*** Records shown Section Begins ***

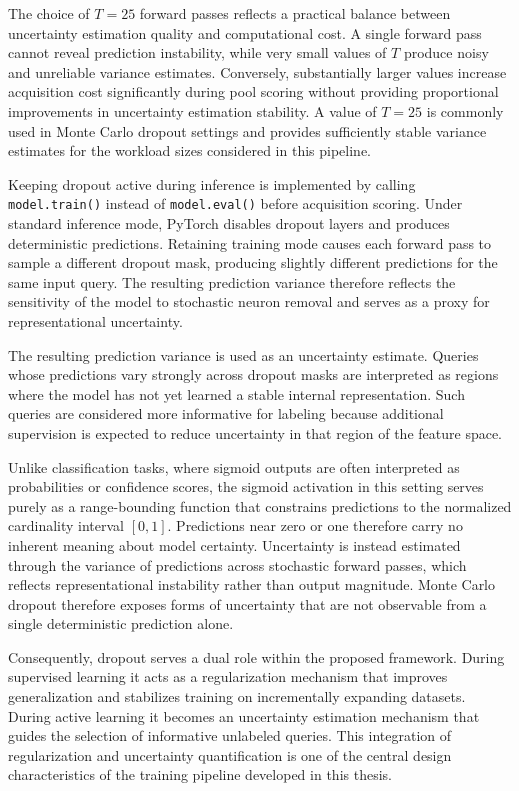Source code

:The choice of $T=25$ forward passes reflects a practical balance between uncertainty estimation quality and computational cost. A single forward pass cannot reveal prediction instability, while very small values of $T$ produce noisy and unreliable variance estimates. Conversely, substantially larger values increase acquisition cost significantly during pool scoring without providing proportional improvements in uncertainty estimation stability. A value of $T=25$ is commonly used in Monte Carlo dropout settings and provides sufficiently stable variance estimates for the workload sizes considered in this pipeline.

Keeping dropout active during inference is implemented by calling \texttt{model.train()} instead of \texttt{model.eval()} before acquisition scoring. Under standard inference mode, PyTorch disables dropout layers and produces deterministic predictions. Retaining training mode causes each forward pass to sample a different dropout mask, producing slightly different predictions for the same input query. The resulting prediction variance therefore reflects the sensitivity of the model to stochastic neuron removal and serves as a proxy for representational uncertainty.

The resulting prediction variance is used as an uncertainty estimate. Queries whose predictions vary strongly across dropout masks are interpreted as regions where the model has not yet learned a stable internal representation. Such queries are considered more informative for labeling because additional supervision is expected to reduce uncertainty in that region of the feature space.

Unlike classification tasks, where sigmoid outputs are often interpreted as probabilities or confidence scores, the sigmoid activation in this setting serves purely as a range-bounding function that constrains predictions to the normalized cardinality interval $[0,1]$. Predictions near zero or one therefore carry no inherent meaning about model certainty. Uncertainty is instead estimated through the variance of predictions across stochastic forward passes, which reflects representational instability rather than output magnitude. Monte Carlo dropout therefore exposes forms of uncertainty that are not observable from a single deterministic prediction alone.

Consequently, dropout serves a dual role within the proposed framework. During supervised learning it acts as a regularization mechanism that improves generalization and stabilizes training on incrementally expanding datasets. During active learning it becomes an uncertainty estimation mechanism that guides the selection of informative unlabeled queries. This integration of regularization and uncertainty quantification is one of the central design characteristics of the training pipeline developed in this thesis.


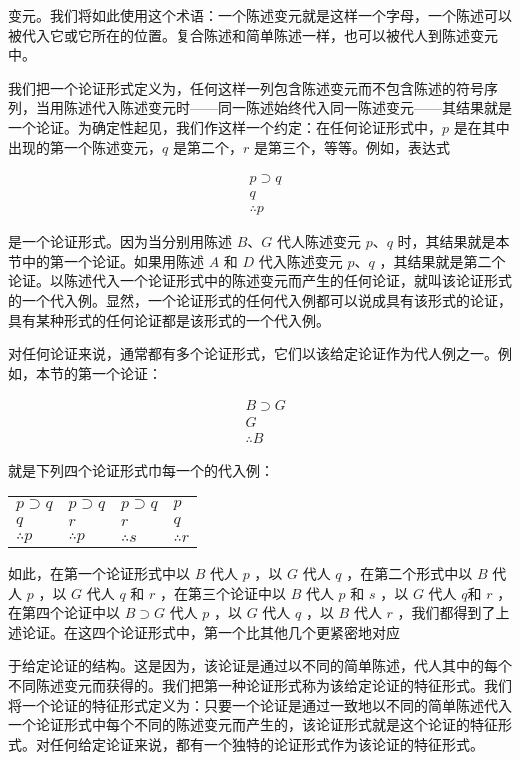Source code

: 变元。我们将如此使用这个术语：一个陈述变元就是这样一个字母，一个陈述可以被代入它或它所在的位置。复合陈述和简单陈述一样，也可以被代人到陈述变元中。

我们把一个论证形式定义为，任何这样一列包含陈述变元而不包含陈述的符号序列，当用陈述代入陈述变元时——同一陈述始终代入同一陈述变元——其结果就是一个论证。为确定性起见，我们作这样一个约定：在任何论证形式中，$p$ 是在其中出现的第一个陈述变元，$q$ 是第二个，$r$ 是第三个，等等。例如，表达式

$$
\begin{aligned}
& p \supset q \\
& q \\
& \therefore p
\end{aligned}
$$

是一个论证形式。因为当分别用陈述 $B 、 G$ 代人陈述变元 $p 、 q$ 时，其结果就是本节中的第一个论证。如果用陈述 $A$ 和 $D$ 代入陈述变元 $p 、 q$ ，其结果就是第二个论证。以陈述代入一个论证形式中的陈述变元而产生的任何论证，就叫该论证形式的一个代入例。显然，一个论证形式的任何代入例都可以说成具有该形式的论证，具有某种形式的任何论证都是该形式的一个代入例。

对任何论证来说，通常都有多个论证形式，它们以该给定论证作为代人例之一。例如，本节的第一个论证：

$$
\begin{aligned}
& B \supset G \\
& G \\
& \therefore B
\end{aligned}
$$

就是下列四个论证形式巾每一个的代入例：

\begin{center}
\begin{tabular}{llll}
$p \supset q$ & $p \supset q$ & $p \supset q$ & $p$ \\
$q$ & $r$ & $r$ & $q$ \\
$\therefore p$ & $\therefore p$ & $\therefore s$ & $\therefore r$ \\
\end{tabular}
\end{center}

如此，在第一个论证形式中以 $B$ 代人 $p$ ，以 $G$ 代人 $q$ ，在第二个形式中以 $B$ 代人 $p$ ，以 $G$ 代人 $q$ 和 $r$ ，在第三个论证中以 $B$ 代人 $p$ 和 $s$ ，以 $G$ 代人 $q$和 $r$ ，在第四个论证中以 $B \supset G$ 代人 $p$ ，以 $G$ 代人 $q$ ，以 $B$ 代人 $r$ ，我们都得到了上述论证。在这四个论证形式中，第一个比其他几个更紧密地对应

于给定论证的结构。这是因为，该论证是通过以不同的简单陈述，代人其中的每个不同陈述变元而获得的。我们把第一种论证形式称为该给定论证的特征形式。我们将一个论证的特征形式定义为：只要一个论证是通过一致地以不同的简单陈述代入一个论证形式中每个不同的陈述变元而产生的，该论证形式就是这个论证的特征形式。对任何给定论证来说，都有一个独特的论证形式作为该论证的特征形式。

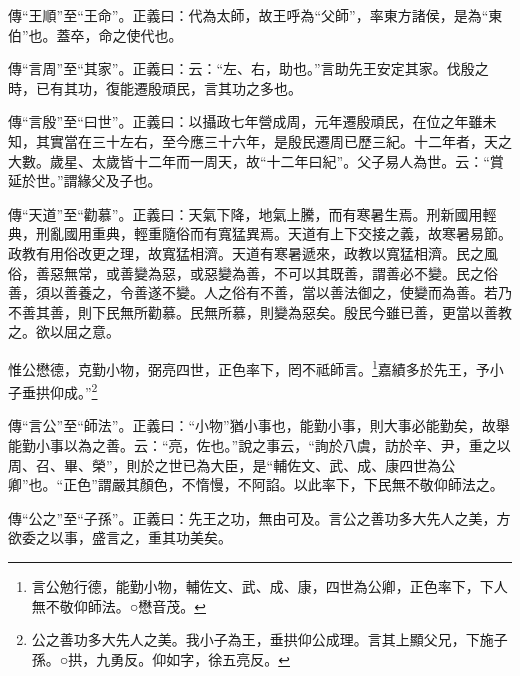 {\noindent\zhuan{}\fzbyks 傳“王順”至“王命”。正義曰：代為太師，故王呼為“父師”，率東方諸侯，是為“東伯”也。蓋卒，命之使代也。 \par}

{\noindent\zhuan{}\fzbyks 傳“言周”至“其家”。正義曰：云：“左、右，助也。”言助先王安定其家。伐殷之時，已有其功，復能遷殷頑民，言其功之多也。 \par}

{\noindent\zhuan{}\fzbyks 傳“言殷”至“曰世”。正義曰：以攝政七年營成周，元年遷殷頑民，在位之年雖未知，其實當在三十左右，至今應三十六年，是殷民遷周已歷三紀。十二年者，天之大數。歲星、太歲皆十二年而一周天，故“十二年曰紀”。父子易人為世。云：“賞延於世。”謂緣父及子也。 \par}

{\noindent\zhuan{}\fzbyks 傳“天道”至“勸慕”。正義曰：天氣下降，地氣上騰，而有寒暑生焉。刑新國用輕典，刑亂國用重典，輕重隨俗而有寬猛異焉。天道有上下交接之義，故寒暑易節。政教有用俗改更之理，故寬猛相濟。天道有寒暑遞來，政教以寬猛相濟。民之風俗，善惡無常，或善變為惡，或惡變為善，不可以其既善，謂善必不變。民之俗善，須以善養之，令善遂不變。人之俗有不善，當以善法御之，使變而為善。若乃不善其善，則下民無所勸慕。民無所慕，則變為惡矣。殷民今雖已善，更當以善教之。欲以屈之意。 \par}

惟公懋德，克勤小物，弼亮四世，正色率下，罔不祗師言。\footnote{言公勉行德，能勤小物，輔佐文、武、成、康，四世為公卿，正色率下，下人無不敬仰師法。○懋音茂。}嘉績多於先王，予小子垂拱仰成。”\footnote{公之善功多大先人之美。我小子為王，垂拱仰公成理。言其上顯父兄，下施子孫。○拱，九勇反。仰如字，徐五亮反。}

{\noindent\zhuan{}\fzbyks 傳“言公”至“師法”。正義曰：“小物”猶小事也，能勤小事，則大事必能勤矣，故舉能勤小事以為之善。云：“亮，佐也。”說之事云，“詢於八虞，訪於辛、尹，重之以周、召、畢、榮”，則於之世已為大臣，是“輔佐文、武、成、康四世為公卿”也。“正色”謂嚴其顏色，不惰慢，不阿諂。以此率下，下民無不敬仰師法之。 \par}

{\noindent\zhuan{}\fzbyks 傳“公之”至“子孫”。正義曰：先王之功，無由可及。言公之善功多大先人之美，方欲委之以事，盛言之，重其功美矣。 \par}

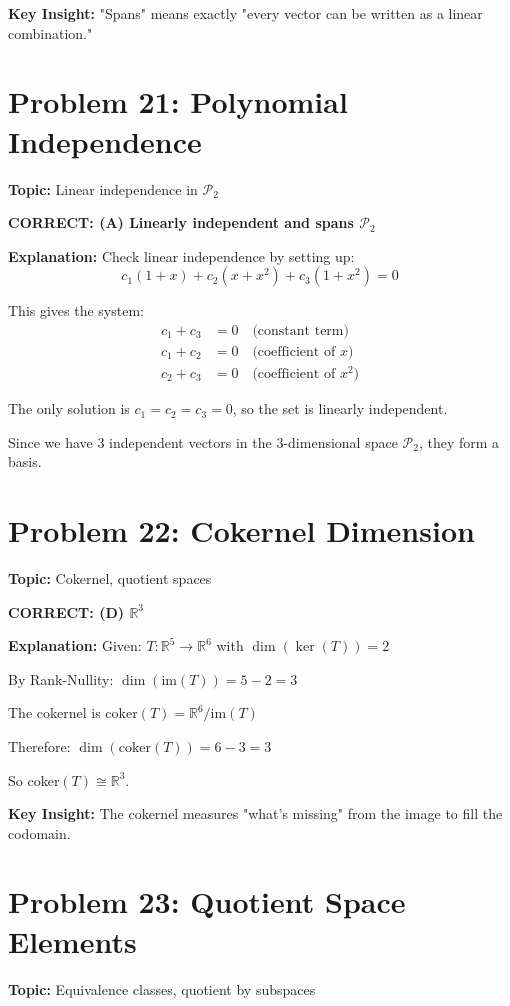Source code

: \documentclass[12pt]{amsart}
\newcommand{\correct}[1]{{\color{blue}\textbf{CORRECT: #1}}}
\newcommand{\hint}{\textbf{Key Insight: }}
\begin{document}
\hint "Spans" means exactly "every vector can be written as a linear combination."

\hrulefill

\section*{Problem 21: Polynomial Independence}
\textbf{Topic:} Linear independence in $\mathcal{P}_2$

\correct{(A) Linearly independent and spans $\mathcal{P}_2$}

\textbf{Explanation:} Check linear independence by setting up:
$$c_1(1+x) + c_2(x+x^2) + c_3(1+x^2) = 0$$

This gives the system:
\begin{align}
c_1 + c_3 &= 0 \quad \text{(constant term)}\\
c_1 + c_2 &= 0 \quad \text{(coefficient of } x\text{)}\\
c_2 + c_3 &= 0 \quad \text{(coefficient of } x^2\text{)}
\end{align}

The only solution is $c_1 = c_2 = c_3 = 0$, so the set is linearly independent.

Since we have 3 independent vectors in the 3-dimensional space $\mathcal{P}_2$, they form a basis.

\hrulefill

\section*{Problem 22: Cokernel Dimension}
\textbf{Topic:} Cokernel, quotient spaces

\correct{(D) $\mathbb{R}^3$}

\textbf{Explanation:} 
Given: $T: \mathbb{R}^5 \to \mathbb{R}^6$ with $\dim(\ker(T)) = 2$

By Rank-Nullity: $\dim(\text{im}(T)) = 5 - 2 = 3$

The cokernel is $\text{coker}(T) = \mathbb{R}^6/\text{im}(T)$

Therefore: $\dim(\text{coker}(T)) = 6 - 3 = 3$

So coker$(T) \cong \mathbb{R}^3$.

\hint The cokernel measures "what's missing" from the image to fill the codomain.

\hrulefill

\section*{Problem 23: Quotient Space Elements}
\textbf{Topic:} Equivalence classes, quotient by subspaces
\end{document}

*** Records shown Section Ends ***

| Your instructions |
Return only the lines between the one holding "p \supset q \\" and the one holding "是一个论证形式。因为当分别用陈述 $B 、", inclusive, exactly as they appear above.

| Solution |
& p \supset q \\
& q \\
& \therefore p
\end{aligned}
$$

是一个论证形式。因为当分别用陈述 $B 、 G$ 代人陈述变元 $p 、 q$ 时，其结果就是本节中的第一个论证。如果用陈述 $A$ 和 $D$ 代入陈述变元 $p 、 q$ ，其结果就是第二个论证。以陈述代入一个论证形式中的陈述变元而产生的任何论证，就叫该论证形式的一个代入例。显然，一个论证形式的任何代入例都可以说成具有该形式的论证，具有某种形式的任何论证都是该形式的一个代入例。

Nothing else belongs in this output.